Sementara itu, teknologi bioflok mampu menghemat pakan 20 hingga 30 persen dari biaya pakan.
Dengan efsiensi tinggi, tentunya margin keuntungan juga relatif cukup menggembirakan bagi para pembudi daya.
Menurut dia, yang lebih menggembirakan lagi adalah ikan hasil budi daya bioflok dagingnya lebih bersih dan tidak berbau.
Lalu, ikan apa saja yang sudah dapat dibudidayakan dengan teknologi bioflok? Antara lain, ikan patin, nila, dan lele paling sering dibudidayakan dengan teknologi bioflok.
Pada saat ini, Program Studi Budi Daya Perairan Fakultas Perikanan dan Ilmu Kelautan Universitas Jenderal Soedirman telah mengembangkan program berbasis riset terkait dengan bioflok ke dalam bentuk pengabdian kepada masyarakat di sejumlah wilayah.
Tujuannya tentunya adalah meningkatkan pengetahuan keterampilan serta aplikasi teknologi perikanan budi daya kepada masyarakat.
Pihaknya berharap pembudi daya ikan makin mengetahui dan menguasai telnologi bioflok.
Selain itu, dia berharap pembudi daya ikan juga dapat mempraktikan teknologi bioflok pada usahanya sekaligus dapat meningkatkan produksi dan keuntungannya.
Meskipun demikian, satu hal yang paling penting adalah teknologi bioflok dapat menjadi "model" di tengah masyarakat.

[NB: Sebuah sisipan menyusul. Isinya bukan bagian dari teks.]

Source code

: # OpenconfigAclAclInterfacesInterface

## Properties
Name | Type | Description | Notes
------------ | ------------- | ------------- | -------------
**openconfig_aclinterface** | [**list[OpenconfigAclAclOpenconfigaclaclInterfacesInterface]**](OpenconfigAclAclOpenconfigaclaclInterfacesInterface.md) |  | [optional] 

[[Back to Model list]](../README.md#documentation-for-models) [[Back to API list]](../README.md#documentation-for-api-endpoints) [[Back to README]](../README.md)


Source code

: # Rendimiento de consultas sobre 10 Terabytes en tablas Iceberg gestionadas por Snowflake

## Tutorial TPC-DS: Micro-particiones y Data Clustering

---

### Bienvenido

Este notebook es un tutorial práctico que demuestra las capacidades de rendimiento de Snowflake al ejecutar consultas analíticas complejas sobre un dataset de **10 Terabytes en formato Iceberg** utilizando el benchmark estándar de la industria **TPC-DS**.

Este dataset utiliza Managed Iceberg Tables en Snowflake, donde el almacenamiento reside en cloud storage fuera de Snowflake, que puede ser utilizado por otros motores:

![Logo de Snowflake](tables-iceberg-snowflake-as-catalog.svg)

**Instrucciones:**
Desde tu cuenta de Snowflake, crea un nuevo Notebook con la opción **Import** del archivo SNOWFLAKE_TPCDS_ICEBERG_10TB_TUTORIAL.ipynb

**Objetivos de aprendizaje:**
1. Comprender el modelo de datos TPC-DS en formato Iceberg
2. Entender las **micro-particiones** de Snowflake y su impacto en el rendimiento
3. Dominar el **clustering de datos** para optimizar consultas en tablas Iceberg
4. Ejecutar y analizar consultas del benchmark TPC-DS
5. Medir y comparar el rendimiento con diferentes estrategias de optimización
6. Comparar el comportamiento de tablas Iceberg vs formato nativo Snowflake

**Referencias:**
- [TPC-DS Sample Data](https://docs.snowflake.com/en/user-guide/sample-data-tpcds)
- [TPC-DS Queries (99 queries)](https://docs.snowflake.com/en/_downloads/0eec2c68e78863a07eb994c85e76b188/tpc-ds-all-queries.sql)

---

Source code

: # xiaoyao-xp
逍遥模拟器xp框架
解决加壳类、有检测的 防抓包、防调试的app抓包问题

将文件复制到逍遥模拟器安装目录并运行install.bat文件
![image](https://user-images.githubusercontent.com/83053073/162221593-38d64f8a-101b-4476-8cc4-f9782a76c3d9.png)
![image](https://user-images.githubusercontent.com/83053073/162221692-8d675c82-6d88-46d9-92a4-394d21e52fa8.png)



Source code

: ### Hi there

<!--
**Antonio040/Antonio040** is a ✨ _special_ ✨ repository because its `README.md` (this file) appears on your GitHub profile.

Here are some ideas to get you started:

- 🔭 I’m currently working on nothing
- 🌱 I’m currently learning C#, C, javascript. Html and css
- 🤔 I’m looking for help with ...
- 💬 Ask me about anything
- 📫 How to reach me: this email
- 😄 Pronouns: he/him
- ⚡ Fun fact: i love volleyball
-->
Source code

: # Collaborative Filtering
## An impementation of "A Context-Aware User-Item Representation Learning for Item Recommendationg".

Misalnya, ada gerakan, satu rumah, satu kolam.
Hal itu karena pengembangan budi daya perikanan erat kaitannya dengan "pro-growth", "pro-poor", dan "pro-job".
Ia berpendapat bahwa budi daya perikanan dapat mempertahankan pertumbuhan ekonomi, berpihak pada masyarakat miskin, dan memberi ruang yang seluas-luasnya bagi penciptaan lapangan kerja.
Pada akhirnya, teknologi bioflok dapat berperan serta dalam mewujudkan ketahanan pangan yang bersumber dari ikan.